• [DATA SUPPLIED]
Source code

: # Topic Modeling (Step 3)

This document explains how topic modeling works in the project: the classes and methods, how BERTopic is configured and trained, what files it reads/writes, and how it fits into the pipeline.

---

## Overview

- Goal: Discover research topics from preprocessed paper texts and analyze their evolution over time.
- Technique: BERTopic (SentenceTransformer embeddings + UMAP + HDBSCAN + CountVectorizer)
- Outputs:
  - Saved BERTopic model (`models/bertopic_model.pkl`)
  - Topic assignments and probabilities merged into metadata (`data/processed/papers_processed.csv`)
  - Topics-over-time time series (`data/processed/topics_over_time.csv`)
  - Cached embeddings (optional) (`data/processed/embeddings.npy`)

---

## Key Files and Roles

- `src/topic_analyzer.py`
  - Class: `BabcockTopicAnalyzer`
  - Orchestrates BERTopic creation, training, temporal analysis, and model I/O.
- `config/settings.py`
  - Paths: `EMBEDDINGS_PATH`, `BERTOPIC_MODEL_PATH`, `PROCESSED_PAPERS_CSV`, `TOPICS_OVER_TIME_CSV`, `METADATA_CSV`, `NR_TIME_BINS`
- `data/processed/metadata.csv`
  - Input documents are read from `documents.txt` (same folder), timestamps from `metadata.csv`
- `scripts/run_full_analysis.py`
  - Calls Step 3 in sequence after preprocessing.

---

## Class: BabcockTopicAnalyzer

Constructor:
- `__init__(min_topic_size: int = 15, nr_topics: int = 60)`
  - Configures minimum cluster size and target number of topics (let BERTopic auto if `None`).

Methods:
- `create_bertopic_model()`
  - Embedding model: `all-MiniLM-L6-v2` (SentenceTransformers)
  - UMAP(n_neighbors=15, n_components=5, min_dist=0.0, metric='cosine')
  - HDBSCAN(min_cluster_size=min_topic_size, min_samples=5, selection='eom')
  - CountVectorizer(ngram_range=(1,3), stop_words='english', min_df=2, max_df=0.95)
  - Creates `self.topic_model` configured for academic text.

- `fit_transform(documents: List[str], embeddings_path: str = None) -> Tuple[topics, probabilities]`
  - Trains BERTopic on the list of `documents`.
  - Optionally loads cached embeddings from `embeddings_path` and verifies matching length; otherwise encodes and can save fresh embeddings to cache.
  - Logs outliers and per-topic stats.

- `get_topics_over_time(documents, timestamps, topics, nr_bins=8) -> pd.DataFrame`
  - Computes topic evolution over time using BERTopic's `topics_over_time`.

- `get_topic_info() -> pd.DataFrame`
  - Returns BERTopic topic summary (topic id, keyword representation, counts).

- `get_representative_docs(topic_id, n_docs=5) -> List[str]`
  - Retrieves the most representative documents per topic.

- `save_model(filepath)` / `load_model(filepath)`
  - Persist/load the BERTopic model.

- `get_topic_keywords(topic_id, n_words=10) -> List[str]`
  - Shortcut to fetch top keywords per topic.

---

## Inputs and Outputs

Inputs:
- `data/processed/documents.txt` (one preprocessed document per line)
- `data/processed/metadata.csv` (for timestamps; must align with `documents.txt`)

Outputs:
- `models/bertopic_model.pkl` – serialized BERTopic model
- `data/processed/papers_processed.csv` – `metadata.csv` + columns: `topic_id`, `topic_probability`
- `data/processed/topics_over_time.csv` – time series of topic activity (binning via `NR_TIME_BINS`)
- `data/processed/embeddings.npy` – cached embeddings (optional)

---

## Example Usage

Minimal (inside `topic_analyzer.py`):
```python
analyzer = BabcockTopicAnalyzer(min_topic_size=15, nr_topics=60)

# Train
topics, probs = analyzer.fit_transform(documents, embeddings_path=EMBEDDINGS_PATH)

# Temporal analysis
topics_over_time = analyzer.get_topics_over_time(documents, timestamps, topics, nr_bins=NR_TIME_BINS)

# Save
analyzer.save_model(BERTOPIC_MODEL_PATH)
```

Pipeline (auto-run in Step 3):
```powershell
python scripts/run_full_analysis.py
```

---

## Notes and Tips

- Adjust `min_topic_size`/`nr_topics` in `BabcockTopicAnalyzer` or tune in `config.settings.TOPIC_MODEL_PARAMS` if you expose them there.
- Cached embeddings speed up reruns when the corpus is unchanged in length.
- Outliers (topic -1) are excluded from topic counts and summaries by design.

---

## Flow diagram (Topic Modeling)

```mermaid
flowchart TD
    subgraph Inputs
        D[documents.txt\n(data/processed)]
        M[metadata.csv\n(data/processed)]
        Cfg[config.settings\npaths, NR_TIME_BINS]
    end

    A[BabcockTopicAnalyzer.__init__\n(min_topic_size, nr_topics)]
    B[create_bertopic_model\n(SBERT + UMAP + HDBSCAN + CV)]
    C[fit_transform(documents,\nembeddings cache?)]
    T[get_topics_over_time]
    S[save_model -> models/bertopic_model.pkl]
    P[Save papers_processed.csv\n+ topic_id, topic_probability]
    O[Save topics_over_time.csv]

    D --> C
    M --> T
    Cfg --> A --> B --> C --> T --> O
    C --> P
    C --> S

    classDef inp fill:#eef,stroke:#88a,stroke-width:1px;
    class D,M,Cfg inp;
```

• [WORK TASK] Restate word for word the entries above from the line with "- Calls Step" through the line with "- Persist/load the BERTopic model.", inclusive, leaving out everything else.

• [ANSWER TO THE PROBLEM]
  - Calls Step 3 in sequence after preprocessing.

---

## Class: BabcockTopicAnalyzer

Constructor:
- `__init__(min_topic_size: int = 15, nr_topics: int = 60)`
  - Configures minimum cluster size and target number of topics (let BERTopic auto if `None`).

Methods:
- `create_bertopic_model()`
  - Embedding model: `all-MiniLM-L6-v2` (SentenceTransformers)
  - UMAP(n_neighbors=15, n_components=5, min_dist=0.0, metric='cosine')
  - HDBSCAN(min_cluster_size=min_topic_size, min_samples=5, selection='eom')
  - CountVectorizer(ngram_range=(1,3), stop_words='english', min_df=2, max_df=0.95)
  - Creates `self.topic_model` configured for academic text.

- `fit_transform(documents: List[str], embeddings_path: str = None) -> Tuple[topics, probabilities]`
  - Trains BERTopic on the list of `documents`.
  - Optionally loads cached embeddings from `embeddings_path` and verifies matching length; otherwise encodes and can save fresh embeddings to cache.
  - Logs outliers and per-topic stats.

- `get_topics_over_time(documents, timestamps, topics, nr_bins=8) -> pd.DataFrame`
  - Computes topic evolution over time using BERTopic's `topics_over_time`.

- `get_topic_info() -> pd.DataFrame`
  - Returns BERTopic topic summary (topic id, keyword representation, counts).

- `get_representative_docs(topic_id, n_docs=5) -> List[str]`
  - Retrieves the most representative documents per topic.

- `save_model(filepath)` / `load_model(filepath)`
  - Persist/load the BERTopic model.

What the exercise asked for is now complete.